In this episode, Moe's new whiskey gains the attention of venture capitalists while Bart cares for Grampa after an injury. Musicians Tony Bennett and Sonny Rollins appeared as themselves. The episode received mixed reviews.

In its original airing, "Whiskey Business" was delayed 25 minutes in Eastern and Central time zones due to the end of a NASCAR race at Talladega Superspeedway which was delayed more than 31/2 hours due to rain.

==Plot==
Noticing that Moe has fallen into a bout of suicidal depression, Homer, Marge, Lenny and Carl take him on an excursion to Capital City and buy him a new suit to lift his spirits. His enthusiasm restored, Moe fixes up his bar in order to attract a better class of customers and brings out a batch of homemade whiskey. Two venture capitalists stop by the bar, sample the drink, and are so impressed that they offer to become Moe's business partners in marketing it. Shortly before the new company's initial public offering, his suit is destroyed when he gets caught in an elevator door. Moe appears at the stock exchange in his ordinary clothes and addresses the traders for the IPO, but he inadvertently scares them so badly that his stock price plummets and the company becomes worthless. Returning to his once-again-squalid bar, he brightens up enough to sweep up the pieces of a broken beer mug and forgets about committing suicide, at least for the time being.
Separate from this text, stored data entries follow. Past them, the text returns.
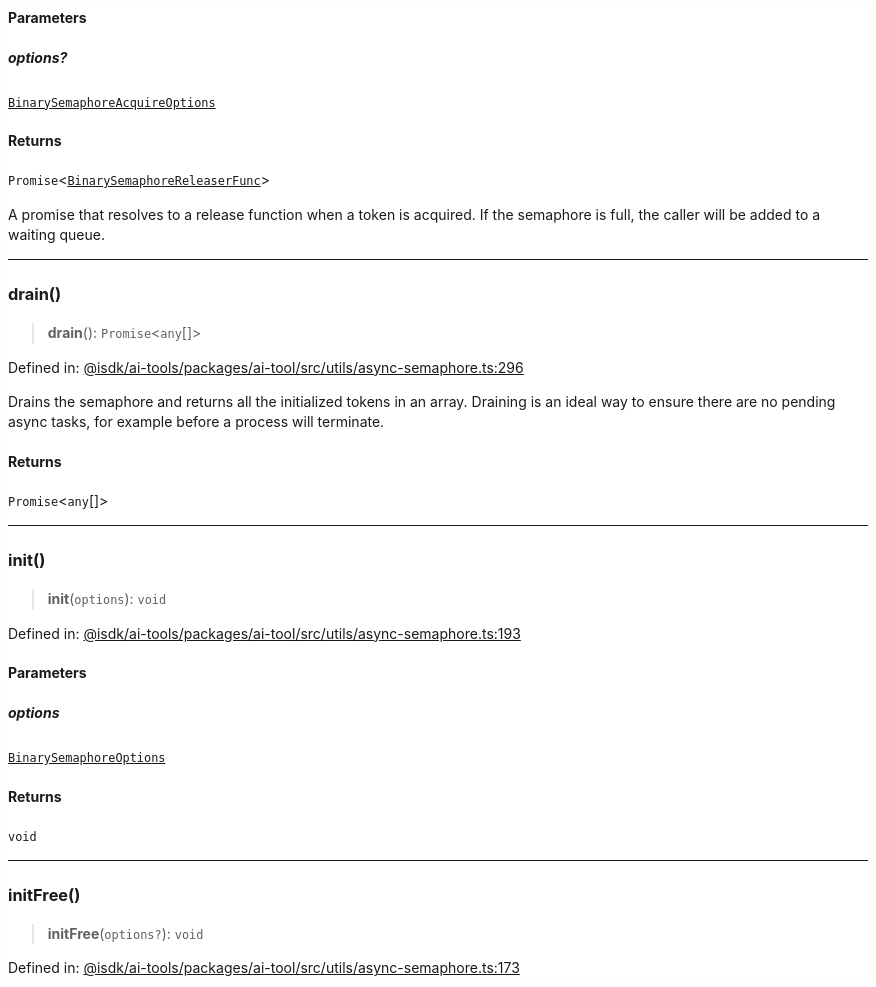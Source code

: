 #### Parameters

##### options?

[`BinarySemaphoreAcquireOptions`](../interfaces/BinarySemaphoreAcquireOptions.md)

#### Returns

`Promise`\<[`BinarySemaphoreReleaserFunc`](../interfaces/BinarySemaphoreReleaserFunc.md)\>

A promise that resolves to a release function when a token is acquired. If the semaphore is full, the caller will be added to a waiting queue.

***

### drain()

> **drain**(): `Promise`\<`any`[]\>

Defined in: [@isdk/ai-tools/packages/ai-tool/src/utils/async-semaphore.ts:296](https://github.com/isdk/ai-tool.js/blob/e883e341c67e937e7d3a3e95e8bc56844896f5a3/src/utils/async-semaphore.ts#L296)

Drains the semaphore and returns all the initialized tokens in an array. Draining is an ideal way to ensure there are no pending async tasks, for example before a process will terminate.

#### Returns

`Promise`\<`any`[]\>

***

### init()

> **init**(`options`): `void`

Defined in: [@isdk/ai-tools/packages/ai-tool/src/utils/async-semaphore.ts:193](https://github.com/isdk/ai-tool.js/blob/e883e341c67e937e7d3a3e95e8bc56844896f5a3/src/utils/async-semaphore.ts#L193)

#### Parameters

##### options

[`BinarySemaphoreOptions`](../interfaces/BinarySemaphoreOptions.md)

#### Returns

`void`

***

### initFree()

> **initFree**(`options?`): `void`

Defined in: [@isdk/ai-tools/packages/ai-tool/src/utils/async-semaphore.ts:173](https://github.com/isdk/ai-tool.js/blob/e883e341c67e937e7d3a3e95e8bc56844896f5a3/src/utils/async-semaphore.ts#L173)
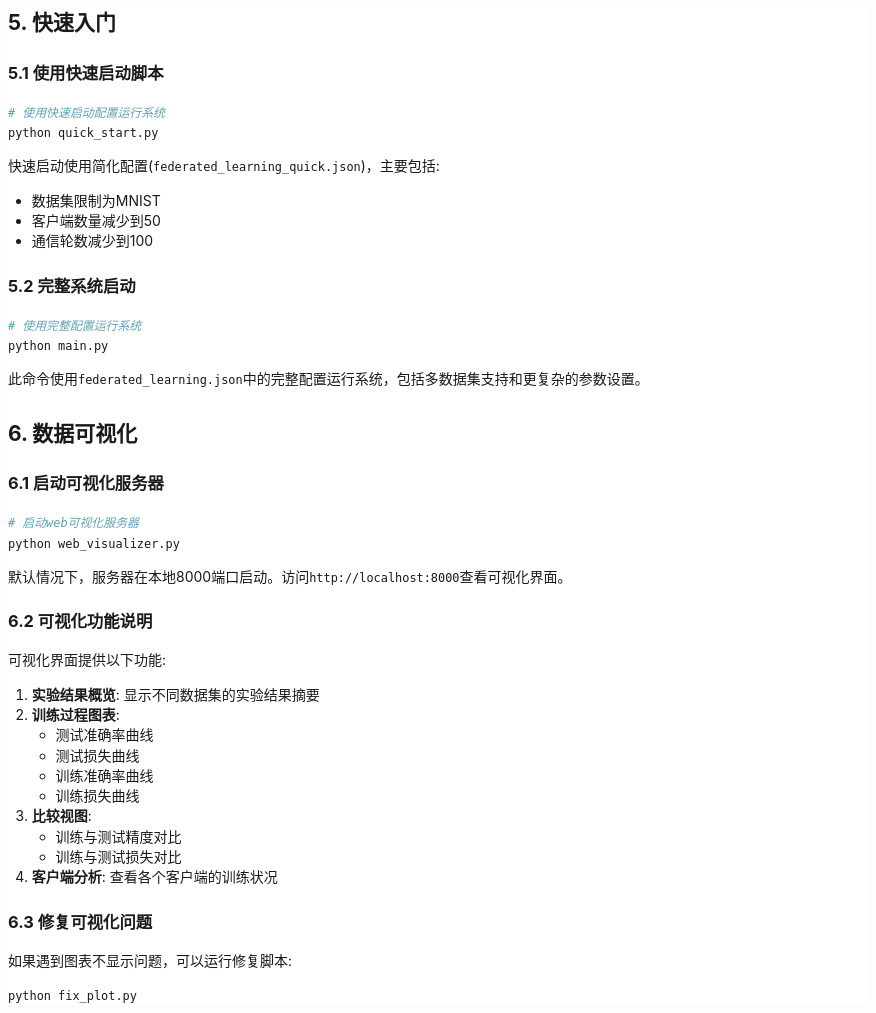 ## 5. 快速入门

### 5.1 使用快速启动脚本

```bash
# 使用快速启动配置运行系统
python quick_start.py
```

快速启动使用简化配置(`federated_learning_quick.json`)，主要包括:
- 数据集限制为MNIST
- 客户端数量减少到50
- 通信轮数减少到100

### 5.2 完整系统启动

```bash
# 使用完整配置运行系统
python main.py
```

此命令使用`federated_learning.json`中的完整配置运行系统，包括多数据集支持和更复杂的参数设置。

## 6. 数据可视化

### 6.1 启动可视化服务器

```bash
# 启动web可视化服务器
python web_visualizer.py
```

默认情况下，服务器在本地8000端口启动。访问`http://localhost:8000`查看可视化界面。

### 6.2 可视化功能说明

可视化界面提供以下功能:

1. **实验结果概览**: 显示不同数据集的实验结果摘要
2. **训练过程图表**: 
   - 测试准确率曲线
   - 测试损失曲线
   - 训练准确率曲线
   - 训练损失曲线
3. **比较视图**:
   - 训练与测试精度对比
   - 训练与测试损失对比
4. **客户端分析**: 查看各个客户端的训练状况

### 6.3 修复可视化问题

如果遇到图表不显示问题，可以运行修复脚本:

```bash
python fix_plot.py
```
Meanwhile, Grampa watches the children while Homer and Marge are away. An elaborate prank by Bart, Dolph, Jimbo, and Kearney leads to Grampa being injured, and Bart decides to care for him at home in order to avoid getting in trouble. With Grampa hiding in the basement to avoid being found, the two enjoy playing tricks on Homer. Grampa recovers quickly, but fakes a lingering injury in order to make sure that Bart keeps looking after him. Bart eventually discovers the deception and is angry, but the two reconcile after Grampa explains that he liked getting the sort of personal attention that he never could receive at the nursing home.
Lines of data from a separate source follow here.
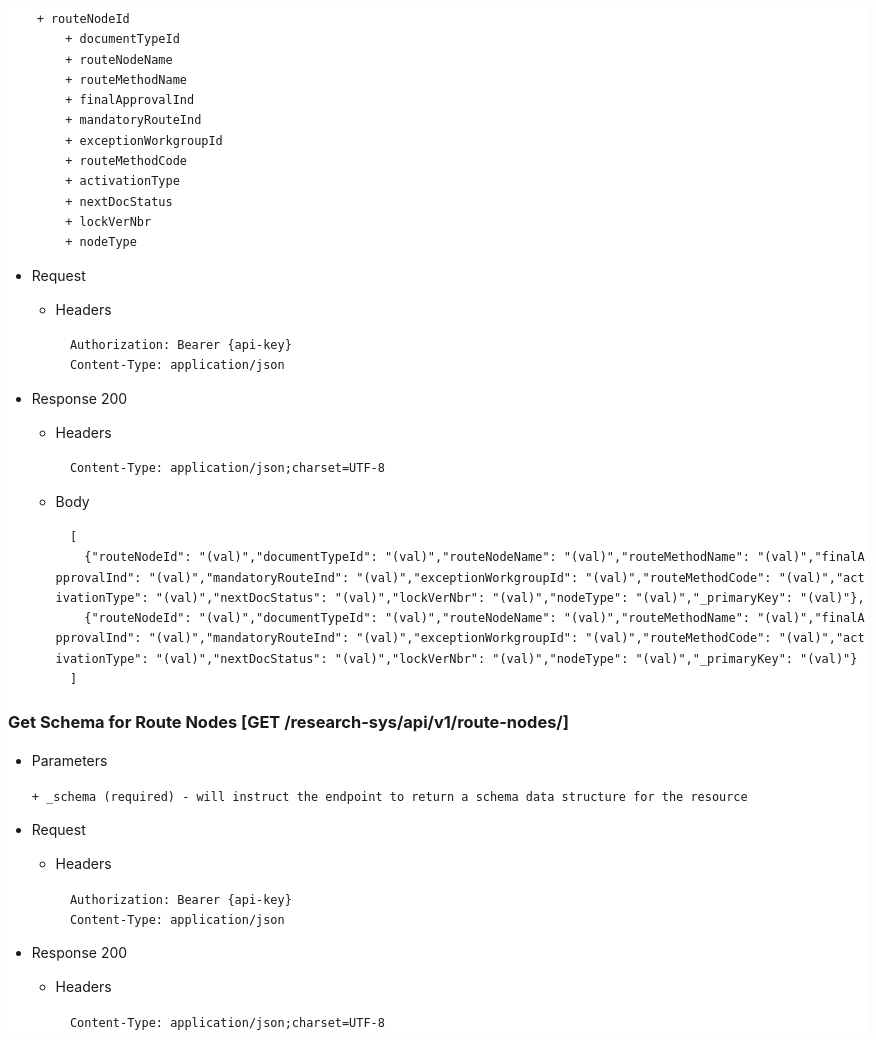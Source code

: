         + routeNodeId
            + documentTypeId
            + routeNodeName
            + routeMethodName
            + finalApprovalInd
            + mandatoryRouteInd
            + exceptionWorkgroupId
            + routeMethodCode
            + activationType
            + nextDocStatus
            + lockVerNbr
            + nodeType

            
+ Request

    + Headers

            Authorization: Bearer {api-key}
            Content-Type: application/json 

+ Response 200
    + Headers

            Content-Type: application/json;charset=UTF-8

    + Body
    
            [
              {"routeNodeId": "(val)","documentTypeId": "(val)","routeNodeName": "(val)","routeMethodName": "(val)","finalApprovalInd": "(val)","mandatoryRouteInd": "(val)","exceptionWorkgroupId": "(val)","routeMethodCode": "(val)","activationType": "(val)","nextDocStatus": "(val)","lockVerNbr": "(val)","nodeType": "(val)","_primaryKey": "(val)"},
              {"routeNodeId": "(val)","documentTypeId": "(val)","routeNodeName": "(val)","routeMethodName": "(val)","finalApprovalInd": "(val)","mandatoryRouteInd": "(val)","exceptionWorkgroupId": "(val)","routeMethodCode": "(val)","activationType": "(val)","nextDocStatus": "(val)","lockVerNbr": "(val)","nodeType": "(val)","_primaryKey": "(val)"}
            ]
			
### Get Schema for Route Nodes [GET /research-sys/api/v1/route-nodes/]
	                                          
+ Parameters

      + _schema (required) - will instruct the endpoint to return a schema data structure for the resource
      
+ Request

    + Headers

            Authorization: Bearer {api-key}
            Content-Type: application/json

+ Response 200
    + Headers

            Content-Type: application/json;charset=UTF-8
In order to keep Lisa from finding out about Grampa, Bart sends her to a jazz club where an all-star jam session is taking place. She is shocked to see Bleeding Gums Murphy among the performers, as she knows him to be dead, and discovers that he is actually a hologram. Outraged, she tries to start a boycott of Murphy's record label; shortly afterward, she is surprised to receive a visit from saxophonist Sonny Rollins at home. Rollins explains that holograms are simply the next step in the development of the entertainment industry. Realizing that he too is a hologram sent by the record company, Lisa becomes annoyed when the company proceeds to beam commercials that feature Diana, Princess of Wales, Tupac Shakur and Mahatma Gandhi into her living room.

==Production==
In October 2012, TVLine reported that musician Sonny Rollins would guest star as himself as a hologram. An archival recording of musician Tony Bennett singing "Capital City" appears in the episode. The song first appeared in the second season episode "Dancin' Homer" and also appeared in the fourteenth season episode "Bart vs. Lisa vs. the Third Grade."
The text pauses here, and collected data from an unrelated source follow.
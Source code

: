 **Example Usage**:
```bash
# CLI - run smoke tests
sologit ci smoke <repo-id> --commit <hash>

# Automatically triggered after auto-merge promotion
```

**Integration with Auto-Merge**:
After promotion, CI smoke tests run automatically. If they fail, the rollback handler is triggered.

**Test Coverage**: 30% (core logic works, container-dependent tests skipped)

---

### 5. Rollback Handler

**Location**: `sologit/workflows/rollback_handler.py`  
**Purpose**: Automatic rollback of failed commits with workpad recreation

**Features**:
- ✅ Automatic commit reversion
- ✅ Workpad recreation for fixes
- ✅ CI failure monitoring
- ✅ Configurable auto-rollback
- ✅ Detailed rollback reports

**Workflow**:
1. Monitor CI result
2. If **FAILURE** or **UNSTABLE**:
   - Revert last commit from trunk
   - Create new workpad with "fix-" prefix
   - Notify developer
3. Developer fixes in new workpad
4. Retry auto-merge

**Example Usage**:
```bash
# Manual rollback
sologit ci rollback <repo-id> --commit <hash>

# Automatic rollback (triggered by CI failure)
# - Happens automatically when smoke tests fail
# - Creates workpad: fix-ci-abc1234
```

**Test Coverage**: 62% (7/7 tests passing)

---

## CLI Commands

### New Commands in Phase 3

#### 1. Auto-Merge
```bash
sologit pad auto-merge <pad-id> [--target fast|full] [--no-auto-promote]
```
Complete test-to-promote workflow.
Due to NASCAR overrun, the episode did not broadcast until 8:30 PM.

==Reception==

===Critical reception===
This episode received mixed reviews from critics.

Robert David Sullivan of The A.V. Club gave the episode a C−, saying "I've been complaining about the dark humor in many Simpsons episodes this season, but it's unimaginative dark humor that's disappointing. I'm a champion of the episode 'Homer's Enemy,' all the way to its grim conclusion, and I love every blood-spurting moment of the Itchy and Scratchy cartoons. But 'Whiskey Business' just bangs on the one note of Moe being so depressed he can’t even muster the energy to end it all. An episode that actually depicted a suicide would at least win points for going to extremes."

Teresa Lopez of TV Fanatic gave the episode two and a half stars out of five, saying "In addition to the Moe and Lisa plots, the show also tried to shoehorn another story involving Grampa and Bart bonding when Grampa gets injured on Bart's makeshift waterslide. There were some cute moments between the two, but the episode had far too many threads going to make any of them really satisfactory."

===Ratings===
The episode received a 1.9 in the 18–49 demographic and was watched by a total of 4.43 million viewers. This made it the third most watched show on Fox's Animation Domination line up that night.